Activity: Print all of the data exactly, but drop the pictures.

Data items:

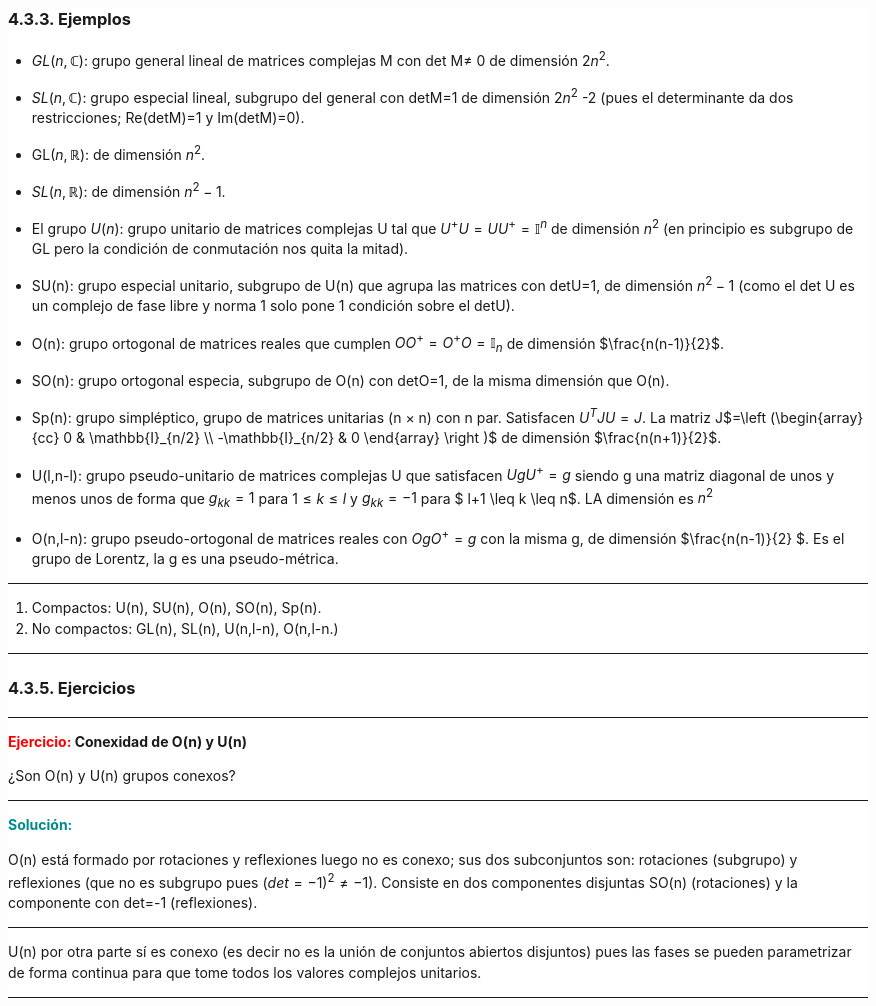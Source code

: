 ### 4.3.3. Ejemplos

- $GL(n,\mathbb{C})$: grupo general lineal de matrices complejas M con det M$\neq$ 0 de dimensión 2$n^2$.

- $SL(n, \mathbb{C})$: grupo especial lineal, subgrupo del general con detM=1 de dimensión 2$n^2$ -2 (pues el determinante da dos restricciones; Re(detM)=1 y Im(detM)=0).

- GL($n,\mathbb{R}$): de dimensión $n^2$.

- $SL(n,\mathbb{R})$: de dimensión $n^2-1$.

- El grupo $U(n)$: grupo unitario de matrices complejas U tal que $U^+U=UU^+=\mathbb{I}^n$ de dimensión $n^2$ (en principio es subgrupo de GL pero la condición de conmutación nos quita la mitad).

- SU(n): grupo especial unitario, subgrupo de U(n) que agrupa las matrices con detU=1, de dimensión $n^2-1$ (como el det U es un complejo de fase libre y norma 1 solo pone 1 condición sobre el detU).

- O(n): grupo ortogonal de matrices reales que cumplen $OO^+=O^+O=\mathbb{I}_n$ de dimensión $\frac{n(n-1)}{2}$.

- SO(n): grupo ortogonal especia, subgrupo de O(n) con detO=1, de la misma dimensión que O(n).

- Sp(n): grupo simpléptico, grupo de matrices unitarias (n $\times$ n) con n par. Satisfacen $U^T J U=J$. La matriz J$=\left (\begin{array}{cc}
0 & \mathbb{I}_{n/2} \\
-\mathbb{I}_{n/2} & 0
\end{array} \right )$ de dimensión $\frac{n(n+1)}{2}$.

- U(l,n-l): grupo pseudo-unitario de matrices complejas U que satisfacen $UgU^+=g$ siendo g una matriz diagonal de unos y menos unos de forma que $g_{kk}=1$ para $1 \leq k \leq l$ y $g_{kk}=-1$ para $ l+1 \leq k \leq n$. LA dimensión es $n^{2}$

- O(n,l-n): grupo pseudo-ortogonal de matrices reales con $OgO^+=g$ con la misma g, de dimensión $\frac{n(n-1)}{2}        $. Es el grupo de Lorentz, la g es una pseudo-métrica.

---
1. Compactos: U(n), SU(n), O(n), SO(n), Sp(n).
2. No compactos: GL(n), SL(n), U(n,l-n), O(n,l-n.)

---
### 4.3.5. Ejercicios

---
**<span style="color:red">Ejercicio:</span> Conexidad de O(n) y U(n)**

¿Son O(n) y U(n) grupos conexos?

---
**<span style="color:darkcyan">Solución:</span>**

O(n) está formado por rotaciones y reflexiones luego no es conexo; sus dos subconjuntos son: rotaciones (subgrupo) y reflexiones (que no es subgrupo pues $(det=-1)^2 \neq -1$). Consiste en dos componentes disjuntas SO(n) (rotaciones) y la componente con det=-1 (reflexiones).

---
U(n) por otra parte sí es conexo (es decir no es la unión de conjuntos abiertos disjuntos) pues las fases se pueden parametrizar de forma continua para que tome todos los valores complejos unitarios.

---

Written response:
Source code

: ### 4.3.3. Ejemplos

- $GL(n,\mathbb{C})$: grupo general lineal de matrices complejas M con det M$\neq$ 0 de dimensión 2$n^2$.

- $SL(n, \mathbb{C})$: grupo especial lineal, subgrupo del general con detM=1 de dimensión 2$n^2$ -2 (pues el determinante da dos restricciones; Re(detM)=1 y Im(detM)=0).

- GL($n,\mathbb{R}$): de dimensión $n^2$.

- $SL(n,\mathbb{R})$: de dimensión $n^2-1$.

- El grupo $U(n)$: grupo unitario de matrices complejas U tal que $U^+U=UU^+=\mathbb{I}^n$ de dimensión $n^2$ (en principio es subgrupo de GL pero la condición de conmutación nos quita la mitad).

- SU(n): grupo especial unitario, subgrupo de U(n) que agrupa las matrices con detU=1, de dimensión $n^2-1$ (como el det U es un complejo de fase libre y norma 1 solo pone 1 condición sobre el detU).

- O(n): grupo ortogonal de matrices reales que cumplen $OO^+=O^+O=\mathbb{I}_n$ de dimensión $\frac{n(n-1)}{2}$.

- SO(n): grupo ortogonal especia, subgrupo de O(n) con detO=1, de la misma dimensión que O(n).

- Sp(n): grupo simpléptico, grupo de matrices unitarias (n $\times$ n) con n par. Satisfacen $U^T J U=J$. La matriz J$=\left (\begin{array}{cc}
0 & \mathbb{I}_{n/2} \\
-\mathbb{I}_{n/2} & 0
\end{array} \right )$ de dimensión $\frac{n(n+1)}{2}$.

- U(l,n-l): grupo pseudo-unitario de matrices complejas U que satisfacen $UgU^+=g$ siendo g una matriz diagonal de unos y menos unos de forma que $g_{kk}=1$ para $1 \leq k \leq l$ y $g_{kk}=-1$ para $ l+1 \leq k \leq n$. LA dimensión es $n^{2}$

- O(n,l-n): grupo pseudo-ortogonal de matrices reales con $OgO^+=g$ con la misma g, de dimensión $\frac{n(n-1)}{2}        $. Es el grupo de Lorentz, la g es una pseudo-métrica.

---
1. Compactos: U(n), SU(n), O(n), SO(n), Sp(n).
2. No compactos: GL(n), SL(n), U(n,l-n), O(n,l-n.)

---
### 4.3.5. Ejercicios

---
**<span style="color:red">Ejercicio:</span> Conexidad de O(n) y U(n)**

¿Son O(n) y U(n) grupos conexos?

---
**<span style="color:darkcyan">Solución:</span>**

O(n) está formado por rotaciones y reflexiones luego no es conexo; sus dos subconjuntos son: rotaciones (subgrupo) y reflexiones (que no es subgrupo pues $(det=-1)^2 \neq -1$). Consiste en dos componentes disjuntas SO(n) (rotaciones) y la componente con det=-1 (reflexiones).

---
U(n) por otra parte sí es conexo (es decir no es la unión de conjuntos abiertos disjuntos) pues las fases se pueden parametrizar de forma continua para que tome todos los valores complejos unitarios.

---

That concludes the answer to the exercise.